Quasi come ogni giorno dopo il lavoro, prima di tornare a casa, mi dirigo verso Piazza Unità d’Italia.
Mi siedo su una panchina, se ho denaro a sufficienza gustandomi un buon gelato, accarezzata dolcemente dalla brezza che scompiglia la gonna del mio abito. E di fronte a me, il mare di Trieste.
Adoro questi momenti. Da sola. Lontano dagli obblighi di famiglia, dal lavoro…e dalla guerra.

In questo momento le armate di Hitler stanno tentando con ogni mezzo possibile di sfondare Stalingrado che nonostante tutto offre una strenua resistenza.
Ormai le pretese territoriali del Führer e la sua ossessione per il potere sono chiare. E noi italiani siamo da tempo vincolati alla Germania dopo la scelta di Mussolini di stipulare un patto con Hitler.  

Come conosco queste notizie? Semplice, lavoro nella casa di un politico triestino, il signor Tommasi, e mi occupo dell’educazione del figlio dodicenne. Di conseguenza mi capita spesso di udire alcune discussioni del padre su tali argomenti.
E’ importante essere aggiornati, per non cadere nell’oblio della disinformazione. Tuttavia l’attendibilità delle notizie è piuttosto relativa. Il regime controlla e censura qualunque informazione possa comparire lesiva per la dittatura e impone alla nazione la sua visione del mondo. E non condividerla…beh, non ci si potrebbe nemmeno porre questo dubbio.

Ma in questi momenti “di tregua”, in cui ho la possibilità di godermi qualche minuto di pace, rimuovo dalla mia mente ogni pensiero o preoccupazione.
Siamo nel 1942. Una comune giornata di settembre. E’ ancora estate ma l’atmosfera che si respira è gelida.
Siedo su una panchina e osservo come incantata il moto perpetuo delle onde e le barche attraccate che ondeggiano.
Quando noto una figura in lontananza. Un uomo in divisa, con giacca e pantaloni grigi inseriti in stivali di pelle nera e un berretto sul capo.
Abbasso rapida lo sguardo rassettandomi nervosamente la gonna, sperando che l’uomo non si fermi.
Di soldati se ne vedono a dozzine per le strade, non è certo una novità. Tuttavia la loro presenza in città non denota un periodo di pace.
Con la coda dell’occhio controllo l’uomo e dove sia diretto.  Ma è proprio alla mia sinistra.

Ma tu guarda che fortuna…

“Buon pomeriggio!” saluta l’uomo, sollevando il berretto.
Mi volto e, dannazione, il suo sguardo mi rapisce. La dolcezza che intravedo nei suoi occhi, nei suoi lineamenti e nel suo sorriso mi incantano. Una qualità che non scorgo negli sguardi delle persone da parecchio tempo.
Accenno un sorriso, ricordandomi di riprendere a respirare.
“Cosa fate qui da sola?” chiede l’uomo.

Ecco, una domanda come questa sicuramente mi irriterebbe. Tuttavia pronunciata da quelle labbra assume tutta un'altra armonia.
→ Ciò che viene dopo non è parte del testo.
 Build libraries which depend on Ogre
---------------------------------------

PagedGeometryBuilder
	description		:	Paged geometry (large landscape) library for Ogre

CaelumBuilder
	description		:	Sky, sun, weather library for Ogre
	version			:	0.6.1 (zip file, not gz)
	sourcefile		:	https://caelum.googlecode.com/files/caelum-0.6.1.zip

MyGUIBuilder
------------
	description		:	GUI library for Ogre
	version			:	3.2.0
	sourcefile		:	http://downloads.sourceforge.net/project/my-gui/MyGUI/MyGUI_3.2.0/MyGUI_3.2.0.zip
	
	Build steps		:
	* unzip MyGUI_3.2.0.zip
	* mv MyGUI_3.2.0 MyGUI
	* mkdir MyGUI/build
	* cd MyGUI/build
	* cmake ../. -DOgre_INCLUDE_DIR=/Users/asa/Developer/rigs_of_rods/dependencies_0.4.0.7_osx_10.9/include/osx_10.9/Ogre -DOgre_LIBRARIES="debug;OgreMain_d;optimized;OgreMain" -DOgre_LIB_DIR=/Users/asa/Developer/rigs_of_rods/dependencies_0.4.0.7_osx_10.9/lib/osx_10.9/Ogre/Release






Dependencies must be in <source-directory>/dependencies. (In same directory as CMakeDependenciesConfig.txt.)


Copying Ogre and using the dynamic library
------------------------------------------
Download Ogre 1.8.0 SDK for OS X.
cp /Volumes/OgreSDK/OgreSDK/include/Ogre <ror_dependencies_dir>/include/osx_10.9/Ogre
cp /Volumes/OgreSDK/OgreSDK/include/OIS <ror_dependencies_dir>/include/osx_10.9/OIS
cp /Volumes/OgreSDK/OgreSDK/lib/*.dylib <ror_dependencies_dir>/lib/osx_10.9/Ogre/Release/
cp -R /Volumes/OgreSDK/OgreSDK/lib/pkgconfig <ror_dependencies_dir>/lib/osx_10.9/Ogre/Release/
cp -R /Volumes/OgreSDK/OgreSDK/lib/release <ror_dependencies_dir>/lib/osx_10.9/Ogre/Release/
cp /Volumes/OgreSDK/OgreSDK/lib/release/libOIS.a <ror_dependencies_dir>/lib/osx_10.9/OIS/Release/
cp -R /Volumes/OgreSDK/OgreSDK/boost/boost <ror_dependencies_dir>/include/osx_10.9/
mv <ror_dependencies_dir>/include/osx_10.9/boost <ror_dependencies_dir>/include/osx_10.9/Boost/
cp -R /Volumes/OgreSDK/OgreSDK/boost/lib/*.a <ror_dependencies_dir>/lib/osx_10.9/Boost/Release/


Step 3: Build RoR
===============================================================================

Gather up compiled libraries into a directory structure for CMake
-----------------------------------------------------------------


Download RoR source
“Sto facendo qualcosa di male?”
“No assolutamente. Ma non è prudente andare in giro da sole con i tempi che corrono. E tra poco scenderà la notte.”
“Stavo giusto tornando a casa.” mi alzo dalla panchina sistemando la borsa a tracolla.
“Posso riaccompagnarvi!” balza l’uomo “Se non vi infastidisce ovviamente. In questo modo sarò certo che non vi capiti niente.”
“Vi ringrazio, ma non dovete disturbarvi.”
“Nessun disturbo signorina. E’ mio dovere. Lasciate che vi accompagni.”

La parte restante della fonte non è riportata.